What an odd choice by Debbie Wasserperson Schultz,
chairwomanperson of the Democratic Party. With all the
consequential things going on in America and the world, why invite
such an inconsequential personage as Charlie Crist to speak on the
final night of the Democratic convention? Why such a lightweight by
any measure, just before such heavyweights as the Democrats have?
Can the party be that hard-up for speakers?
I guess the charm for Democrats is that Crist, who was a RINO
during his single term as Florida’s governor, and then became an
independent because he couldn’t keep up with Marco Rubio in the
Republican Senate primary in 2010, has endorsed Obama for
re-election and has said a bunch of glowing, downright fantastical
stuff about him. Veteran Charlie-watchers in Florida expect Crist
to register Democrat and run in 2014 against current Republican
governor Rick Scott, who is more popular than dandruff, but barely.
Republican to Democrat cross-dressing is rare these days, so this
was undoubtedly Charlie’s ticket to speak.
Crist’s six-minute witnessing for Obama was mostly fluff, as his
speeches mostly are. There were the usual clichés about “common
sense solutions” and “finding common ground” with no specifics
about which solutions or what common ground on what. Crist wore out
these dreary tropes in the 2010 Senate race and lost to Rubio by 20
points.
And Democrats should be skeptical about the few designative
things he did say. Crist has a long history of saying one thing
before doing something else, and holding such fluid positions on
issues that it’s a challenge for him to remember where he stands on
anything on any given day.
Crist stiffed Florida Republicans who had donated to his Senate
campaign in 2010 by bolting the party, turning in his remaining
conservative positions in for new liberal ones, and running against
Rubio as an independent. This after saying repeatedly, including
once on Fox News Sunday in late winter of 2010, that he
would not leave the Republican Party and run as an independent.
Crist is well and truly loathed among the conservative Republican
base in Florida for these high jinks. And Florida Democrats have no
reason to believe Crist won’t stiff them as well when he finds it
expedient to do so.
Charlie dragged Ronald Reagan in on his makeover scam, quoting,
in reverse, the old cowpoke’s explanation of why he became a
Republican. “I didn’t leave the Republican Party — it left me,”

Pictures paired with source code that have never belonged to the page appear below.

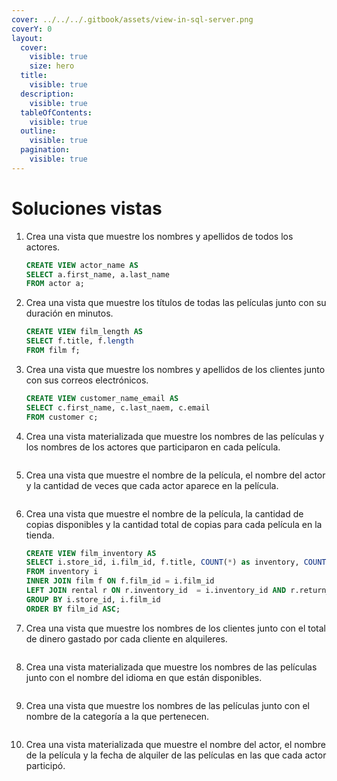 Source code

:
 ```yaml
---
cover: ../../../.gitbook/assets/view-in-sql-server.png
coverY: 0
layout:
  cover:
    visible: true
    size: hero
  title:
    visible: true
  description:
    visible: true
  tableOfContents:
    visible: true
  outline:
    visible: true
  pagination:
    visible: true
---
```


# Soluciones vistas

1.  Crea una vista que muestre los nombres y apellidos de todos los actores.

    ```sql
    CREATE VIEW actor_name AS
    SELECT a.first_name, a.last_name
    FROM actor a;
    ```
2.  Crea una vista que muestre los títulos de todas las películas junto con su duración en minutos.

    ```sql
    CREATE VIEW film_length AS
    SELECT f.title, f.length
    FROM film f;
    ```
3.  Crea una vista que muestre los nombres y apellidos de los clientes junto con sus correos electrónicos.

    ```sql
    CREATE VIEW customer_name_email AS
    SELECT c.first_name, c.last_naem, c.email
    FROM customer c;
    ```
4.  Crea una vista  materializada que muestre los nombres de las películas y los nombres de los actores que participaron en cada película.

    ```sql
    ```
5.  Crea una vista que muestre el nombre de la película, el nombre del actor y la cantidad de veces que cada actor aparece en la película.

    ```sql
    ```
6.  Crea una vista que muestre el nombre de la película, la cantidad de copias disponibles y la cantidad total de copias para cada película en la tienda.

    ```sql
    CREATE VIEW film_inventory AS
    SELECT i.store_id, i.film_id, f.title, COUNT(*) as inventory, COUNT(*) - COUNT(r.rental_id) as available
    FROM inventory i
    INNER JOIN film f ON f.film_id = i.film_id
    LEFT JOIN rental r ON r.inventory_id  = i.inventory_id AND r.return_date IS NULL
    GROUP BY i.store_id, i.film_id 
    ORDER BY film_id ASC;
    ```
7.  Crea una vista que muestre los nombres de los clientes junto con el total de dinero gastado por cada cliente en alquileres.

    ```sql
    ```
8.  Crea una vista materializada que muestre los nombres de las películas junto con el nombre del idioma en que están disponibles.

    ```
    ```
9.  Crea una vista que muestre los nombres de las películas junto con el nombre de la categoría a la que pertenecen.

    ```sql
    ```
10. Crea una vista materializada que muestre el nombre del actor, el nombre de la película y la fecha de alquiler de las películas en las que cada actor participó.

    ```sql
    ```
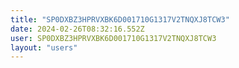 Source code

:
 ```yaml
---
title: "SP0DXBZ3HPRVXBK6D001710G1317V2TNQXJ8TCW3"
date: 2024-02-26T08:32:16.552Z
user: SP0DXBZ3HPRVXBK6D001710G1317V2TNQXJ8TCW3
layout: "users"
---
```

     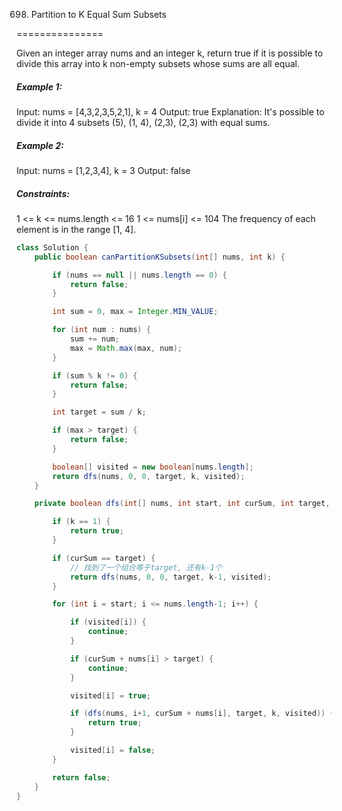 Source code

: 698. Partition to K Equal Sum Subsets

===============

Given an integer array nums and an integer k, return true if it is possible to divide this array into k non-empty subsets whose sums are all equal. 

##### Example 1:

Input: nums = [4,3,2,3,5,2,1], k = 4
Output: true
Explanation: It's possible to divide it into 4 subsets (5), (1, 4), (2,3), (2,3) with equal sums.

##### Example 2:

Input: nums = [1,2,3,4], k = 3
Output: false

##### Constraints:

1 <= k <= nums.length <= 16
1 <= nums[i] <= 104
The frequency of each element is in the range [1, 4].

```java
class Solution {
    public boolean canPartitionKSubsets(int[] nums, int k) {

        if (nums == null || nums.length == 0) {
            return false;
        }

        int sum = 0, max = Integer.MIN_VALUE;

        for (int num : nums) {
            sum += num;
            max = Math.max(max, num);
        }

        if (sum % k != 0) {
            return false;
        }

        int target = sum / k;

        if (max > target) {
            return false;
        }

        boolean[] visited = new boolean[nums.length];
        return dfs(nums, 0, 0, target, k, visited);
    }

    private boolean dfs(int[] nums, int start, int curSum, int target, int k, boolean[] visited) {

        if (k == 1) {
            return true;
        }

        if (curSum == target) {
            // 找到了一个组合等于target, 还有k-1个
            return dfs(nums, 0, 0, target, k-1, visited);
        }

        for (int i = start; i <= nums.length-1; i++) {

            if (visited[i]) {
                continue;
            }

            if (curSum + nums[i] > target) {
                continue;
            }

            visited[i] = true;

            if (dfs(nums, i+1, curSum + nums[i], target, k, visited)) {
                return true;
            }

            visited[i] = false;
        }

        return false;
    }
}
```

Crist said. He even trotted out that recent canard that even the
normally acute Jeb Bush has fallen for, that “Ronald Reagan would
have been too moderate, too reasonable for today’s GOP.”
Those paying even minimal attention are entitled to wonder about
Crist’s conversion. Take a look at some of the things Crist was
saying, not years ago, but in 2010 when he was trying to
out-conservative Rubio in the Republican primary: Crist continually
referred to himself as a “Ronald Reagan conservative.” He said he
thought Sarah Palin was a great VP pick. After catching flack for
saying he was for Obama’s 786 billion stimulus slush fund, he said
he was against it and said Obama was a profligate spender. He said
he was pro-life and pro-gun. “You can’t get more conservative than
me,” he said at campaign stops.
Barely two years later, Crist is whooping up a party that is
anti-gun, incontinent in its spending, and considered Sarah Palin a
threat to the republic when she was on the Republican ticket. He’s
hamming it up about how the very positions he held two years ago
are now “extreme.”
Florida Republicans are having fun at Charlie’s expense. Rubio,
who whomped Charlie in the 2010 Senate race, joked that Charlie is
“running out of parties” to join. Republican Party of Florida
Chairman Lenny Curry called Crist “a crass opportunist” who is
little more than a “political ladder climber.” One who can’t decide
which ladder to climb.
“You can’t make up Charlie Crist,” Jeb Bush said on a recent
appearance on Fox Business News. “He’s unique. He’s organized his
life around his personal ambition and ran in a primary where he was
the odds-on favorite, but didn’t offer a compelling reason to be
elected to the Senate. Marco Rubio cleaned his clock and beat him
in the general and now he’s trying to find a way to get back into
the political game.”
There is some evidence that Florida Democrats don’t believe that
Charlie is born again. Even if he is, they aren’t keen on letting
him start at the top. Several party luminaries have said there are
plenty of “real Democrats” available to run against Scott in
2014.
Former State Senator from Gainesville, Rod Smith, now chairman
of the Florida Democratic Party, who wasn’t even told Crist would
be speaking at the convention, told the Miami Herald, “If
he wants to join our church, he’ll be welcome in the congregation,
but that doesn’t mean he’ll be preacher. He might not even be the
choir director. He’ll have a lot of ‘splainin’ to do.”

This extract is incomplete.